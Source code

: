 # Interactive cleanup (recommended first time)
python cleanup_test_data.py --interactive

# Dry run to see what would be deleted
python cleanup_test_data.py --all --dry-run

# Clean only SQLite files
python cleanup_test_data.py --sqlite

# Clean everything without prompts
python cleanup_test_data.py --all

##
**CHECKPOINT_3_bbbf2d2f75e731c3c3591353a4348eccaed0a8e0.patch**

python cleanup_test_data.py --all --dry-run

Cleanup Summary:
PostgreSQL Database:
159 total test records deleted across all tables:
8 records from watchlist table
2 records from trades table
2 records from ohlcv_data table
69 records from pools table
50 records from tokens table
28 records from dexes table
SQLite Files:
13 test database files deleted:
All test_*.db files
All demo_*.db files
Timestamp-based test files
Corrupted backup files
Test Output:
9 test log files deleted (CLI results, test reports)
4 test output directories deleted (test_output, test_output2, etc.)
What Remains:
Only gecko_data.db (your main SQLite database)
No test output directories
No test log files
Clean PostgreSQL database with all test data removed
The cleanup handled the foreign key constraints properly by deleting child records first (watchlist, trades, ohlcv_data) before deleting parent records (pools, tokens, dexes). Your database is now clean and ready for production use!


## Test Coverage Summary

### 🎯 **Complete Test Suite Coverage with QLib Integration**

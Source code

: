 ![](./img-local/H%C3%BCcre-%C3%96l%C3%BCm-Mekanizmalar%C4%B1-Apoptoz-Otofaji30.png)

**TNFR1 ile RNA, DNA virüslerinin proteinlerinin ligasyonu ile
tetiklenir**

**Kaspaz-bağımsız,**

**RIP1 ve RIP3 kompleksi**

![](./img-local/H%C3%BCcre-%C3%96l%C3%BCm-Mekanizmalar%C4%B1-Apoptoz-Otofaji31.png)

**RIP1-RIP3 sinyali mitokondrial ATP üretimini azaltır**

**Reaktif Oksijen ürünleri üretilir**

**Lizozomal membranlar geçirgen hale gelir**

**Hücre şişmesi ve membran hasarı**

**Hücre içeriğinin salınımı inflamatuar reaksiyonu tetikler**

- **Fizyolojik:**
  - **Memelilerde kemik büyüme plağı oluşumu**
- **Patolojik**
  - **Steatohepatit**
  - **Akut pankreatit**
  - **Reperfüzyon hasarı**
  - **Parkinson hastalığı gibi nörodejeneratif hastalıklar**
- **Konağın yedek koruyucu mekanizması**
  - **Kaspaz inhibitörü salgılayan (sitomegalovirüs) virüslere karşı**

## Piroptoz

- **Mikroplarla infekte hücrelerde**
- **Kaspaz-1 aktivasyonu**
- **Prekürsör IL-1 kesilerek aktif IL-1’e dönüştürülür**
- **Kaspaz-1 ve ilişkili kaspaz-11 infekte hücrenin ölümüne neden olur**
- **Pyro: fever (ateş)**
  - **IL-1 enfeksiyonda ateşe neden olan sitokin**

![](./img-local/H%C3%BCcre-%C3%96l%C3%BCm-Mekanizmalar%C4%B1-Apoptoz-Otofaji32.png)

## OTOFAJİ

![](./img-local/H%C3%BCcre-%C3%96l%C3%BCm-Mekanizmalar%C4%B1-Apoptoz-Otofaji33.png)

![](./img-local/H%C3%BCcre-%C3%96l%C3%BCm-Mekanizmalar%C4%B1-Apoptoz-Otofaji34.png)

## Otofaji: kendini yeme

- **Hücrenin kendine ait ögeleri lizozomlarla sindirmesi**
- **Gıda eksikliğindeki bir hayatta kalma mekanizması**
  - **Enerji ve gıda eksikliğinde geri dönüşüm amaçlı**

********

• _Task description_
Exact copies of all the records are required.

• _Reply_
Source code

: # Interactive cleanup (recommended first time)
python cleanup_test_data.py --interactive

# Dry run to see what would be deleted
python cleanup_test_data.py --all --dry-run

# Clean only SQLite files
python cleanup_test_data.py --sqlite

# Clean everything without prompts
python cleanup_test_data.py --all

##
**CHECKPOINT_3_bbbf2d2f75e731c3c3591353a4348eccaed0a8e0.patch**

python cleanup_test_data.py --all --dry-run

Cleanup Summary:
PostgreSQL Database:
159 total test records deleted across all tables:
8 records from watchlist table
2 records from trades table
2 records from ohlcv_data table
69 records from pools table
50 records from tokens table
28 records from dexes table
SQLite Files:
13 test database files deleted:
All test_*.db files
All demo_*.db files
Timestamp-based test files
Corrupted backup files
Test Output:
9 test log files deleted (CLI results, test reports)
4 test output directories deleted (test_output, test_output2, etc.)
What Remains:
Only gecko_data.db (your main SQLite database)
No test output directories
No test log files
Clean PostgreSQL database with all test data removed
The cleanup handled the foreign key constraints properly by deleting child records first (watchlist, trades, ohlcv_data) before deleting parent records (pools, tokens, dexes). Your database is now clean and ready for production use!


## Test Coverage Summary

### 🎯 **Complete Test Suite Coverage with QLib Integration**

Source code

: ![](./img-local/H%C3%BCcre-%C3%96l%C3%BCm-Mekanizmalar%C4%B1-Apoptoz-Otofaji30.png)

**TNFR1 ile RNA, DNA virüslerinin proteinlerinin ligasyonu ile
tetiklenir**

**Kaspaz-bağımsız,**

**RIP1 ve RIP3 kompleksi**

![](./img-local/H%C3%BCcre-%C3%96l%C3%BCm-Mekanizmalar%C4%B1-Apoptoz-Otofaji31.png)

**RIP1-RIP3 sinyali mitokondrial ATP üretimini azaltır**

**Reaktif Oksijen ürünleri üretilir**

**Lizozomal membranlar geçirgen hale gelir**

**Hücre şişmesi ve membran hasarı**

**Hücre içeriğinin salınımı inflamatuar reaksiyonu tetikler**

- **Fizyolojik:**
  - **Memelilerde kemik büyüme plağı oluşumu**
- **Patolojik**
  - **Steatohepatit**
  - **Akut pankreatit**
  - **Reperfüzyon hasarı**
  - **Parkinson hastalığı gibi nörodejeneratif hastalıklar**
- **Konağın yedek koruyucu mekanizması**
  - **Kaspaz inhibitörü salgılayan (sitomegalovirüs) virüslere karşı**

## Piroptoz

- **Mikroplarla infekte hücrelerde**
- **Kaspaz-1 aktivasyonu**
- **Prekürsör IL-1 kesilerek aktif IL-1’e dönüştürülür**
- **Kaspaz-1 ve ilişkili kaspaz-11 infekte hücrenin ölümüne neden olur**
- **Pyro: fever (ateş)**
  - **IL-1 enfeksiyonda ateşe neden olan sitokin**

![](./img-local/H%C3%BCcre-%C3%96l%C3%BCm-Mekanizmalar%C4%B1-Apoptoz-Otofaji32.png)

## OTOFAJİ

![](./img-local/H%C3%BCcre-%C3%96l%C3%BCm-Mekanizmalar%C4%B1-Apoptoz-Otofaji33.png)

![](./img-local/H%C3%BCcre-%C3%96l%C3%BCm-Mekanizmalar%C4%B1-Apoptoz-Otofaji34.png)

## Otofaji: kendini yeme

- **Hücrenin kendine ait ögeleri lizozomlarla sindirmesi**
- **Gıda eksikliğindeki bir hayatta kalma mekanizması**
  - **Enerji ve gıda eksikliğinde geri dönüşüm amaçlı**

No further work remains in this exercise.